*½/**** Image A+ Sound A+ Extras A
starring Angelina Jolie, Gerard Butler, Ciaran Hinds, Djimon Hounsou
screenplay by Dean Georgaris
directed by Jan De Bont
by Walter Chaw The weirdest thing about the pretty weird Lara Croft Tomb Raider: The Cradle of Life (hereafter Tomb Raider 2) is that the filmmakers either haven't seen Raiders of the Lost Ark or, more likely, hope that no one in the target audience has. With Angelina Jolie and her costume-enhanced bod serving as the distaff version of Harrison Ford's grizzled globetrotting heartthrob, the doubling becomes fascinating when looked at through the prism of Hollywood's (and society's, if you want to go there) hots for professorial old men and sexy young women. Consider, after all, that Indy gets eyes made at him while providing exposition in a dusty classroom (fully clothed), while Lara Croft delivers vital plot information in a rubber bikini; the dichotomy between brains and bust is pretty striking, even as the faux ancient frieze featuring the Ark of the Covenant/Pandora's Box appears to be identical, along with the dire consequences of opening the respective crates.
|
Lara Croft (Jolie) is an archaeologist/action heroine ported from a popular if passé video game series who, after an earthquake off the coast of Greece, discovers a long-forgotten cache once belonging to Alexander the Great and a doodad that gives the location of Pandora's Box. Lara's Belloq is Reiss (Ciarán Hinds), her Sallah-cum-Marion is Terry Sheridan (Gerard Butler), her Toht is Chen Lo (Simon Yam), and her Nazis are Chinese; the action is almost all blue-screened or CGI, and the exposition is at once over-simplified and bizarrely confused. There's no sense of peril for an invincible hero (see also: James Bond), no sense of excitement in stunts so dedicatedly fake, and no sense of awe inherent in invulnerable action figures walking through travelogue landscapes and computer mainframes, weightless phantoms fluttering around impossible set-pieces. For what it's worth, Jolie and Butler have a nice chemistry going and offer performances good enough to be completely out of tune with the general shoddiness of the rest of the picture. Director Jan De Bont, meanwhile, cements his status as a one-hit wonder whose lean, muscular debut Speed remains one of the better action films of the 1990s.
What's really missing from Tomb Raider 2 is any sort of depth. A film that spends so much of its first third underwater (its title graphic emerges from ruins sinking full fathom five) is composed entirely of glistening surfaces.

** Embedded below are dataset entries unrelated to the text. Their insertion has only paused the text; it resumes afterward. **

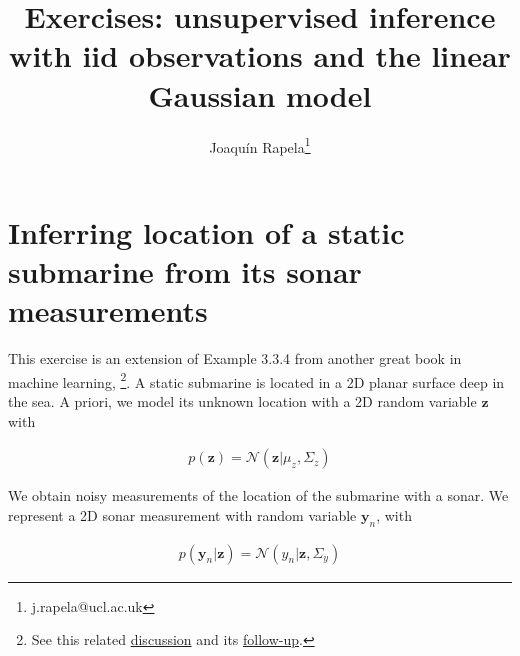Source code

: \documentclass[12pt]{article}
\begin{document}
\title{Exercises: unsupervised inference with iid observations and the linear Gaussian model}
\author{Joaqu\'{i}n Rapela\thanks{j.rapela@ucl.ac.uk}}

\maketitle

\section{Inferring location of a static submarine from its sonar
measurements}

This exercise is an extension of Example 3.3.4 from
another great book in machine learning, \citet{murphyIntro22}\footnote{See this related
\href{https://github.com/probml/pml-book/issues/510}{discussion} and its
\href{https://github.com/probml/pml-book/issues/512}{follow-up}.}.
%
A static submarine is located in a 2D planar surface deep in the sea. A
priori, we model its unknown location with a 2D random variable
$\mathbf{z}$ with 

\begin{align}
    p(\mathbf{z})=\mathcal{N}\left(\mathbf{z}|\mu_z,\Sigma_z\right)
\end{align}

We obtain noisy measurements of the location of the submarine with a sonar.
We represent a 2D sonar measurement with random variable $\mathbf{y}_n$,
with 

\begin{align}
    p(\mathbf{y}_n|\mathbf{z})=\mathcal{N}(y_n|\mathbf{z}, \Sigma_y)
\end{align}
\end{document}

No matter the lengths to which many will defend an anti-intellectual, disengaged approach to viewership, particularly in regards to summer blockbusters, there remains the essential truth (and Tomb Raider 2's fiscal failure speaks to this) that even without analysis, there needs to be some meat on the bone. The most memorable thing about the picture may be a scene where Croft stoically slashes her palm to attract an animated shark that she treats like a steed–memorable, I think, because it suggests vulnerability, ingenuity, and an alarming willingness to injure herself in order to survive. It suggests, in other words, the kind of complex emotional damage of the character from the equally terrible but infinitely richer Lara Croft: Tomb Raider–but only for that moment.
THE DVD
Paramount presents Lara Croft Tomb Raider: The Cradle of Life in a packed special edition with a 2.35:1 anamorphic widescreen video transfer so beautiful that it hurt the backs of my eyes. This is a compliment and not an altogether unpleasant feeling, not when black levels are this pitch or colours are this vibrant. As a movie, Tomb Raider 2 is a great advertisement for the format. The DD 5.1 surround audio is likewise flawless and all-encompassing, the sort of thing for which home theatre was invented, with every speaker used at almost every moment–whether or not the scene motivates it. Consider a short sequence in China wherein Croft and Sheridan walk down a road following an escape from the yellow peril: crunching of gravel, voice direction from left rear…to left centre…to left front, plus scattered birds and music… It's really quite amazing. For technophiles, this disc is something of a marvel. (Pan-and-scan version sold separately.)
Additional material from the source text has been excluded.